In conclusion, serum osteocalcin level was associated with glucose metabolism and insulin sensitivity in our study of overweight children, but we could not establish a causal relationship.
Larger longitudinal studies are required to validate our results in addition to studies aimed at revealing the mechanism of serum osteocalcin in glucose metabolism.

Notes

Ethical statement This study was approved by the Institutional Review Board of Korea University Ansan Hospital, Korea (IRB No. 2018AS0165), and written informed consent was obtained from all subjects and their parents.

Conflict of interest No potential conflict of interest relevant to this article was reported.

Table 1.
Comparison of clinical and laboratory data between overweight and control groups
Variable Overweight (n=50) Control (n=60) P-value
Sex, male:female 23:27 29:31 0.807
Age (yr) 9.34±1.38 9.72±1.76 0.209
Height (cm) 138.9±9.8 132.3±13.6 0.004
Weight (kg) 47.6±13.6 29.9±9.2 <0.001
BMI (kg/m2) 24.3±4.2 16.7±2.2 <0.001
Height SDS 1.07±1.23 -0.44±1.04 <0.001
Weight SDS 1.90±0.81 -0.56±1.04 <0.001
BMI SDS 1.93±0.63 -0.46±1.07 <0.001
Fasting glucose (mg/dL) 90.9±6.9 90.8±9.3 0.986
Insulin (mU/L) 21.47±11.66 15.48±8.34 0.003
HOMA-IR 4.84±2.78 3.57±2.17 0.008
ALP (IU/L) 284.4±69.7 258.1±86.0 0.087
Total cholesterol (mg/dL) 166.4±32.2 170.7±28.7 0.458
25(OH)VitD3 (ng/mL) 23.07±7.06 25.09±8.87 0.252
Osteocalcin (ng/mL) 64.00±20.44 89.56±28.63 <0.001

Values are presented as mean±standard deviation.

BMI, body mass index; SDS, standard deviation score; HOMA-IR, homeostasis model assessment of insulin resistance index; ALP, alkaline phosphatase; 25(OH)VitD3, 25 hydroxy vitamin D3.

Table 2.
Correlation of clinical and laboratory data with osteocalcin concentration
Variable r P-value
Age 0.202 0.034
Height 0.182 0.057
Weight -0.119 0.214
Body mass index -0.283 0.003
Height SDS -0.010 0.915
Weight SDS -0.222 0.020
BMI SDS -0.297 0.002
Fasting glucose 0.094 0.327
Insulin -0.313 0.001
HOMA-IR -0.268 0.005
ALP 0.084 0.384
Total cholesterol -0.098 0.313
25(OH)VitD3 -0.048 0.641

Pearson correlation coefficients are shown for associations with serum osteocalcin concentration.

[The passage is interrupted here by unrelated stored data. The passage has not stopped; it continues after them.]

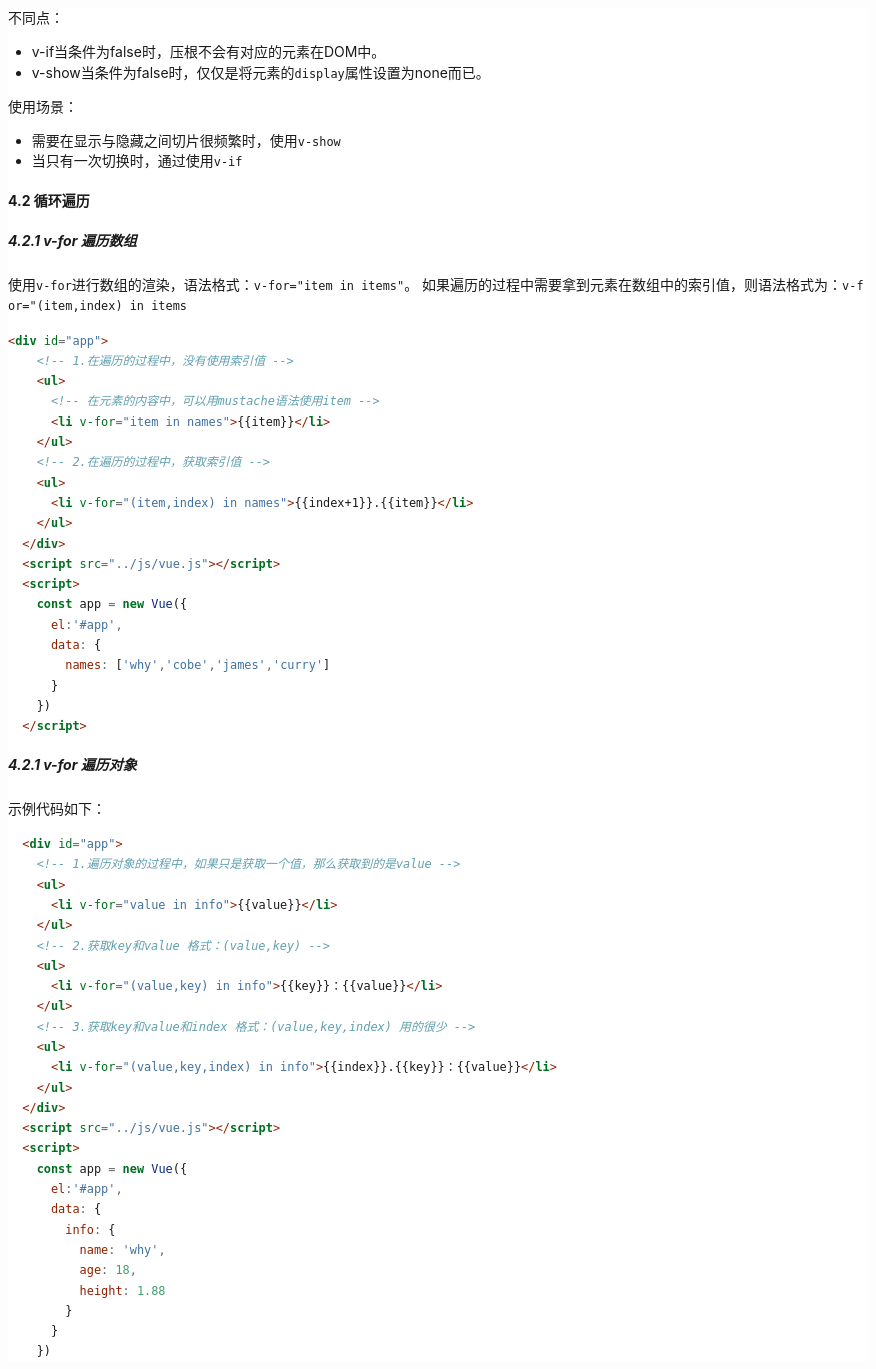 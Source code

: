 不同点：
- v-if当条件为false时，压根不会有对应的元素在DOM中。
- v-show当条件为false时，仅仅是将元素的`display`属性设置为none而已。

使用场景：
- 需要在显示与隐藏之间切片很频繁时，使用`v-show`
- 当只有一次切换时，通过使用`v-if`

#### 4.2 循环遍历
##### 4.2.1 v-for 遍历数组
使用`v-for`进行数组的渲染，语法格式：`v-for="item in items"`。
如果遍历的过程中需要拿到元素在数组中的索引值，则语法格式为：`v-for="(item,index) in items`
```html
<div id="app">
    <!-- 1.在遍历的过程中，没有使用索引值 -->
    <ul>
      <!-- 在元素的内容中，可以用mustache语法使用item -->
      <li v-for="item in names">{{item}}</li>
    </ul>
    <!-- 2.在遍历的过程中，获取索引值 -->
    <ul>
      <li v-for="(item,index) in names">{{index+1}}.{{item}}</li>
    </ul>
  </div>
  <script src="../js/vue.js"></script>
  <script>
    const app = new Vue({
      el:'#app',
      data: {
        names: ['why','cobe','james','curry']
      }
    })
  </script>
```
##### 4.2.1 v-for 遍历对象

示例代码如下：
```html
  <div id="app">
    <!-- 1.遍历对象的过程中，如果只是获取一个值，那么获取到的是value -->
    <ul>
      <li v-for="value in info">{{value}}</li>
    </ul>
    <!-- 2.获取key和value 格式：(value,key) -->
    <ul>
      <li v-for="(value,key) in info">{{key}}：{{value}}</li>
    </ul>
    <!-- 3.获取key和value和index 格式：(value,key,index) 用的很少 -->
    <ul>
      <li v-for="(value,key,index) in info">{{index}}.{{key}}：{{value}}</li>
    </ul>
  </div>
  <script src="../js/vue.js"></script>
  <script>
    const app = new Vue({
      el:'#app',
      data: {
        info: {
          name: 'why',
          age: 18,
          height: 1.88
        }
      }
    })
```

SDS, standard deviation score; BMI, body mass index; HOMA-IR, homeostasis model assessment of insulin resistance index; ALP, alkaline phosphatase; 25(OH)VitD3, 25 hydroxy vitamin D3.

Table 3.
Results of multiple linear regression analysis of factors associated with osteocalcin concentration
Variable β P-value
Age 0.285 0.003
BMI -0.258 0.006
Fasting glucose 0.171 0.087
HOMA-IR -0.388 <0.001
ALP 0.076 0.397
Total cholesterol -0.124 0.162

BMI, body mass index; HOMA-IR, homeostasis model assessment of insulin resistance index; ALP, alkaline phosphatase.